Task brief:
All lines in the data bearing the string "agenda" should be identified and copied.

Source material:

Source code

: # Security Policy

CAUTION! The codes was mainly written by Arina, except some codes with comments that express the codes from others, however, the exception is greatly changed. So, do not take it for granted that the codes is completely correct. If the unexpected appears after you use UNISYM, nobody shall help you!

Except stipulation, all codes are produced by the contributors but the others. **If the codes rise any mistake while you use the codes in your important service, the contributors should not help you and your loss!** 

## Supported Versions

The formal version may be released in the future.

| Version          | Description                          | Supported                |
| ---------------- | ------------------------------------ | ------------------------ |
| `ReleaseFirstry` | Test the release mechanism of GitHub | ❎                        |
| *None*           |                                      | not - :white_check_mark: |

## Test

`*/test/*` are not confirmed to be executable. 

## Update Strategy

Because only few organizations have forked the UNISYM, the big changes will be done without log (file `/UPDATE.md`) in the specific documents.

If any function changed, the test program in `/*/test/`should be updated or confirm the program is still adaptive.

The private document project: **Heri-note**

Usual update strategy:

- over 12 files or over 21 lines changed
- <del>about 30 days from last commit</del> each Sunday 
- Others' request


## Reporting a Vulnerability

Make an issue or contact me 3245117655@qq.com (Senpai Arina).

--

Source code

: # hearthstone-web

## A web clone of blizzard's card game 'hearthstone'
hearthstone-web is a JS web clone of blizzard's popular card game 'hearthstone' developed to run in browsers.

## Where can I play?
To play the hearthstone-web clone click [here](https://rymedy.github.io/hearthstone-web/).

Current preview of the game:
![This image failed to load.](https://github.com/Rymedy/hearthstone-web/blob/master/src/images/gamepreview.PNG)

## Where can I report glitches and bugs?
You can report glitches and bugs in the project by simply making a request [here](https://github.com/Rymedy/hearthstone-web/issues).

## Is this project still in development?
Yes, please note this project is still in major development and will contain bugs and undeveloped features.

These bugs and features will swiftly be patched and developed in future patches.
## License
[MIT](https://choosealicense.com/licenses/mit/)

...

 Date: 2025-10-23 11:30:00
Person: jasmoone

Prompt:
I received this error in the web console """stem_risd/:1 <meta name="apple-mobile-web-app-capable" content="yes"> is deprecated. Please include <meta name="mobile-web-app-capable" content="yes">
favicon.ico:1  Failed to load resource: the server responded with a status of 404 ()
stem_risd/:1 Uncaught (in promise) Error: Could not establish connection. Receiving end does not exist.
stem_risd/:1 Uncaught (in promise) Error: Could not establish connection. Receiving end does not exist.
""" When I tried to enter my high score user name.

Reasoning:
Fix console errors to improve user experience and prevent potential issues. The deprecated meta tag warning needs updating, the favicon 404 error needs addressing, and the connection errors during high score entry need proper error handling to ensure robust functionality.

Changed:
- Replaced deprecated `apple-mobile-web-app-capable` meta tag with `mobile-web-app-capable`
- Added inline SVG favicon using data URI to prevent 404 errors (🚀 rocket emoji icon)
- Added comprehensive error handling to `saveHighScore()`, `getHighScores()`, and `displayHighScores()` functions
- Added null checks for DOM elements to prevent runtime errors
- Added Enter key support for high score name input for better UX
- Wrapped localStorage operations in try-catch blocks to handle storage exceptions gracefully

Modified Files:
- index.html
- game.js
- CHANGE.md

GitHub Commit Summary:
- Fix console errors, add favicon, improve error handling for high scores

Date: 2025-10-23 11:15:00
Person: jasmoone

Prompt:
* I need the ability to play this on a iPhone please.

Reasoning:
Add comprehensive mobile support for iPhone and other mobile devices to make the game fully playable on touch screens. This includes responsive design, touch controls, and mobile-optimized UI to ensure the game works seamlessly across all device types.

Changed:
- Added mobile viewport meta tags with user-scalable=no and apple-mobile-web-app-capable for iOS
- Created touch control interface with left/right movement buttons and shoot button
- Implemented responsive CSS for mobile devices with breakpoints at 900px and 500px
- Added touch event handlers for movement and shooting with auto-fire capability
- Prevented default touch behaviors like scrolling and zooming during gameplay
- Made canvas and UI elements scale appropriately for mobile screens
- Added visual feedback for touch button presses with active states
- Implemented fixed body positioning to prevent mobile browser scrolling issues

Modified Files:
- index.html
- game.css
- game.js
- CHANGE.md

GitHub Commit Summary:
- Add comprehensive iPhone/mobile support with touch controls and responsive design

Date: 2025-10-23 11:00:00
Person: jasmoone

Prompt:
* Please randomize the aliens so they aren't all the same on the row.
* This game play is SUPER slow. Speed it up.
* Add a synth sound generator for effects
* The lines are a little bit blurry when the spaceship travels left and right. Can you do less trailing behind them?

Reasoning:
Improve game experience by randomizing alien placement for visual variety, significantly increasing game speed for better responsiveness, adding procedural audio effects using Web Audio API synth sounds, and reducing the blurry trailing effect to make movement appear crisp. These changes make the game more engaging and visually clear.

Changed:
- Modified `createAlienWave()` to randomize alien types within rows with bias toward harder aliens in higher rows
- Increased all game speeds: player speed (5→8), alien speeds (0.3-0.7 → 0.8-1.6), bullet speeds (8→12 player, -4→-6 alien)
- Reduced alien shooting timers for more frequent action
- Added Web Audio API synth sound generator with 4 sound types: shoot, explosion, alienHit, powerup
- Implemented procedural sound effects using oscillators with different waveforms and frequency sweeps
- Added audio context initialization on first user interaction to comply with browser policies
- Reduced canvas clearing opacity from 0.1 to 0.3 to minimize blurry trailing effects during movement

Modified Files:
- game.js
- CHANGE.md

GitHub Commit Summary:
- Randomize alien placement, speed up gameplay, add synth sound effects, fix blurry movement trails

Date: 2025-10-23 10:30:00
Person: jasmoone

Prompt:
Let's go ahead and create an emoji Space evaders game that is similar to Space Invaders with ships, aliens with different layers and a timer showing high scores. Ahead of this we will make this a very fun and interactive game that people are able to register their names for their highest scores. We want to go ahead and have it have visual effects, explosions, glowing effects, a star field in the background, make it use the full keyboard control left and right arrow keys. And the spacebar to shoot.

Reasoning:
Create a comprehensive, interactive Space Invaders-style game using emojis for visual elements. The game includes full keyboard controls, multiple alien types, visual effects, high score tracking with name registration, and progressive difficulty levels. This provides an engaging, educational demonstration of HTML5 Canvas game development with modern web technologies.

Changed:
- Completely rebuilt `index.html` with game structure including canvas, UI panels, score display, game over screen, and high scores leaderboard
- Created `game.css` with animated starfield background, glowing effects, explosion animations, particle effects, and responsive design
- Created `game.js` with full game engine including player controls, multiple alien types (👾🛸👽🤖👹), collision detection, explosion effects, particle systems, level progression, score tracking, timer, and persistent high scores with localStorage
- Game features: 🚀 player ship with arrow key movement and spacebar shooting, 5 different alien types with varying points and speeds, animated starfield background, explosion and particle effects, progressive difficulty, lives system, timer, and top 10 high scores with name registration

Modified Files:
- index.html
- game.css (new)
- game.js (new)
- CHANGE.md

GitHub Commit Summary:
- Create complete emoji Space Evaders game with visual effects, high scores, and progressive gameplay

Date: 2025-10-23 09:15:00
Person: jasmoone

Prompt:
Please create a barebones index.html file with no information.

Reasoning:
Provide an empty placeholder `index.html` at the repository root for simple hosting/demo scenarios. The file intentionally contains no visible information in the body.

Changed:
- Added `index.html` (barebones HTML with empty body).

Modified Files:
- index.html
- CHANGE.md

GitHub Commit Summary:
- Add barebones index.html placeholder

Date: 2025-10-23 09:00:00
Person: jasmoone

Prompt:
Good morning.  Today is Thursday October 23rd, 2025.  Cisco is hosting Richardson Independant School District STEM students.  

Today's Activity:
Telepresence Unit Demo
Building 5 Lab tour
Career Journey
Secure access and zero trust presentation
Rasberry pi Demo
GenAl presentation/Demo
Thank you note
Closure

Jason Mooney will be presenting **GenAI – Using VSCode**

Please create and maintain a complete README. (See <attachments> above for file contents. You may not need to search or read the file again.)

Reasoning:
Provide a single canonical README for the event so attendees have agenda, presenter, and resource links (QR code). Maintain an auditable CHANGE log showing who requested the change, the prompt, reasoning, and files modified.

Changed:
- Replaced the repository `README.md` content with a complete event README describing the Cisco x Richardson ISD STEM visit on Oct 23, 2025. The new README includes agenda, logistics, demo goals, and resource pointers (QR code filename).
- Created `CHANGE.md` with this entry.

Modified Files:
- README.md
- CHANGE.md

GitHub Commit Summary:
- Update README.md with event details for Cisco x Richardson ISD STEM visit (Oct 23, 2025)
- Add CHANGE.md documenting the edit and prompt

Solution for this task:
Provide a single canonical README for the event so attendees have agenda, presenter, and resource links (QR code). Maintain an auditable CHANGE log showing who requested the change, the prompt, reasoning, and files modified.
- Replaced the repository `README.md` content with a complete event README describing the Cisco x Richardson ISD STEM visit on Oct 23, 2025. The new README includes agenda, logistics, demo goals, and resource pointers (QR code filename).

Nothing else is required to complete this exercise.